▶ **WORK ITEM**
Your answer should be the lines of the material that include the word "hoặc".
(DATA FOR ANALYSIS)
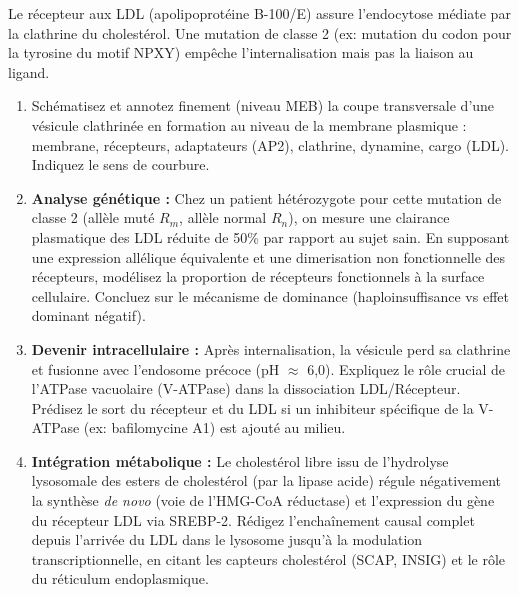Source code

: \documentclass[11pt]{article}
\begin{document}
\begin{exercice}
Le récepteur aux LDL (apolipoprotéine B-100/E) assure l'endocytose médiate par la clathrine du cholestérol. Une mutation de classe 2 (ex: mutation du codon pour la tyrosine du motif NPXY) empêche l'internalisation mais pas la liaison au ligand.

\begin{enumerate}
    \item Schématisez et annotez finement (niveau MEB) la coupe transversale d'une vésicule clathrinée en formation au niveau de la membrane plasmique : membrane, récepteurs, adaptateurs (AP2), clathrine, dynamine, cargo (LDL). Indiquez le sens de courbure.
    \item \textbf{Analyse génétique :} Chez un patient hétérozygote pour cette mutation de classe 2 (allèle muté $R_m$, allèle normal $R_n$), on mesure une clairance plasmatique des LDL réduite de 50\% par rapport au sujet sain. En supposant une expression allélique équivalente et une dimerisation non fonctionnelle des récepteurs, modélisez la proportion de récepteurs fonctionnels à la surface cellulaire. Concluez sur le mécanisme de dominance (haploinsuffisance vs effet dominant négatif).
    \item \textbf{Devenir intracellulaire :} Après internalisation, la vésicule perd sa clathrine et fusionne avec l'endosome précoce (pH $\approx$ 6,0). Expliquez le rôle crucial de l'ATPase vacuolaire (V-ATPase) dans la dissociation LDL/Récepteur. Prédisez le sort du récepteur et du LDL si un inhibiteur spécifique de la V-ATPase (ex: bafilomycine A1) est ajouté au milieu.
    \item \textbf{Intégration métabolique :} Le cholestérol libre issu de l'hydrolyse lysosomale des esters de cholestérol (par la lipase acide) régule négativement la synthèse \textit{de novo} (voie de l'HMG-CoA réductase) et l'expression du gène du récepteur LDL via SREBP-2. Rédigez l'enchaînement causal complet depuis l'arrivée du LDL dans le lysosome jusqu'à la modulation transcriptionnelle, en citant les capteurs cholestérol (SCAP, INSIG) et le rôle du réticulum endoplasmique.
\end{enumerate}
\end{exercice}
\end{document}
(End DATA FOR ANALYSIS)
(DATA FOR ANALYSIS)
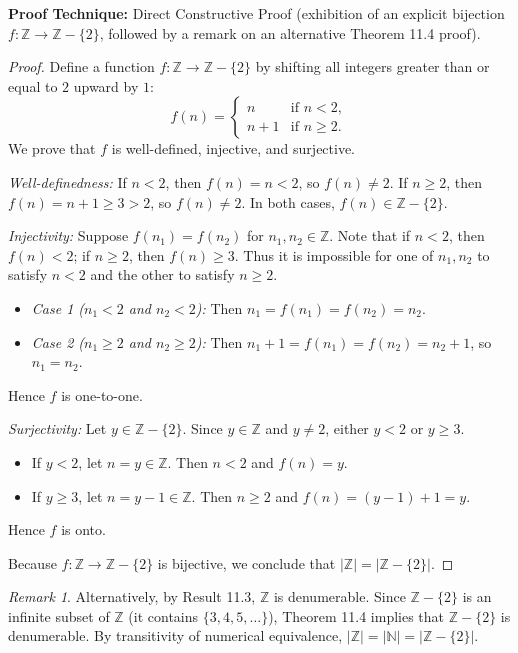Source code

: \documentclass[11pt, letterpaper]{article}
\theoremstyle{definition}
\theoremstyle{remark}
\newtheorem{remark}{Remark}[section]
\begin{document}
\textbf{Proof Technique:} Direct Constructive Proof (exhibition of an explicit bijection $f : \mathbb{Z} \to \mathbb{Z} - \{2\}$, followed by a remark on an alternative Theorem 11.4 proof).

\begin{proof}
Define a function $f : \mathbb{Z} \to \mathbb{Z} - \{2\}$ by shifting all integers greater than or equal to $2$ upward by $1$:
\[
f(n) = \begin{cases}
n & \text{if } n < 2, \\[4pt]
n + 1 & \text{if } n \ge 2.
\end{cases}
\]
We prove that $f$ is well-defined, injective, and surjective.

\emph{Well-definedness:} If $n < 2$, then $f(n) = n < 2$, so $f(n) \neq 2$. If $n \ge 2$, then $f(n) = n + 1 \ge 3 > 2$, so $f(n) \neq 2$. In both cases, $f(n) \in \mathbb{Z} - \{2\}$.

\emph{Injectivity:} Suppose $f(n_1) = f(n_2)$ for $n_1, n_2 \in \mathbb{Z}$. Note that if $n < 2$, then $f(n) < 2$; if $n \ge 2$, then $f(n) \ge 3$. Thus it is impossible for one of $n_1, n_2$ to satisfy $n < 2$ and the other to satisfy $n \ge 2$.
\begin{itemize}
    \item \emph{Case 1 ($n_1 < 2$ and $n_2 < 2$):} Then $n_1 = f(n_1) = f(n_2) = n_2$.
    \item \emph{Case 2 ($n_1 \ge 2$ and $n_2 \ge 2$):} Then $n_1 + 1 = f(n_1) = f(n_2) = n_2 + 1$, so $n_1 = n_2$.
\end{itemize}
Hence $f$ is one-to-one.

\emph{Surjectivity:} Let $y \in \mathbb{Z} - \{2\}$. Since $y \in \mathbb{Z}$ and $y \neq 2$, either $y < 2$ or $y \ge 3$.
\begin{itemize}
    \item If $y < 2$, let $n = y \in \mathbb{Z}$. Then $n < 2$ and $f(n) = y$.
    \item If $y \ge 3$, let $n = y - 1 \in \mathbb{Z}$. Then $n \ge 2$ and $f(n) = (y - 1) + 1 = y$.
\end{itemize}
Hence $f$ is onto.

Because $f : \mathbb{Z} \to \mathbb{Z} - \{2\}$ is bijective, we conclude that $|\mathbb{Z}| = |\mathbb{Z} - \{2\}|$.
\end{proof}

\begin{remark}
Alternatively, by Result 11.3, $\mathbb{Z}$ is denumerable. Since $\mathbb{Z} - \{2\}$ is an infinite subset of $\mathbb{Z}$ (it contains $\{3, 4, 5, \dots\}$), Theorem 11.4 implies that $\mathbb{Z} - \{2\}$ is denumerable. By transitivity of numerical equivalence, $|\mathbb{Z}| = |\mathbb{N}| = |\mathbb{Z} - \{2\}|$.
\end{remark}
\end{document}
(End DATA FOR ANALYSIS)
(DATA FOR ANALYSIS)
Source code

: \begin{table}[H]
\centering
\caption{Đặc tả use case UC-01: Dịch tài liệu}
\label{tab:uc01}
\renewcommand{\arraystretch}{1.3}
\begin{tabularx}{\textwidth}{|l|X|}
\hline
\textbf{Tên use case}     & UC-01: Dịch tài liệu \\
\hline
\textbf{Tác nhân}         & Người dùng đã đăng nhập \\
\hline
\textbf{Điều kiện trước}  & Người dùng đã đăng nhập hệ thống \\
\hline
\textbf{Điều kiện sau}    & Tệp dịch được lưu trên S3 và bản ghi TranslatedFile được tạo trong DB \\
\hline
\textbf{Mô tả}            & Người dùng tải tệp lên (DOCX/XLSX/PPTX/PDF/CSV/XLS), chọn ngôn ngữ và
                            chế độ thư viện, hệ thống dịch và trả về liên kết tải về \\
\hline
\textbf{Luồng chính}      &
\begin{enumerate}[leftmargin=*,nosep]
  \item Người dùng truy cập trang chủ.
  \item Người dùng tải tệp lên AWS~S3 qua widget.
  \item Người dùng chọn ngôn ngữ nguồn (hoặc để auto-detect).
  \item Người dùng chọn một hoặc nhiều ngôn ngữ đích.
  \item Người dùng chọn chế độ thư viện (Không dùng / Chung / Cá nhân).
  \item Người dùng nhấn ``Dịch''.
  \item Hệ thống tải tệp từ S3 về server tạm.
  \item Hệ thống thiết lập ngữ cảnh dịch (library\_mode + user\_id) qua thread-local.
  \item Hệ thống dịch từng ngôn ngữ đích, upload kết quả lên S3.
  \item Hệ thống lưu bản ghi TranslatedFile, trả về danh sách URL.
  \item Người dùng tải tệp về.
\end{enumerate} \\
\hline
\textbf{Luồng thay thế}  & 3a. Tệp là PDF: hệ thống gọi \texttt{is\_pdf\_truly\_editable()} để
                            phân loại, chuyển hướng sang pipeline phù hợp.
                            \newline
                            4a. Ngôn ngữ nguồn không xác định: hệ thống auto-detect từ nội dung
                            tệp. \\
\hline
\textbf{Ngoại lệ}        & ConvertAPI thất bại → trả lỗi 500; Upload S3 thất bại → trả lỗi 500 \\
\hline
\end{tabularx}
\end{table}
(End DATA FOR ANALYSIS)
▶ **ANSWER SECTION**
  \item Người dùng chọn ngôn ngữ nguồn (hoặc để auto-detect).
  \item Người dùng chọn một hoặc nhiều ngôn ngữ đích.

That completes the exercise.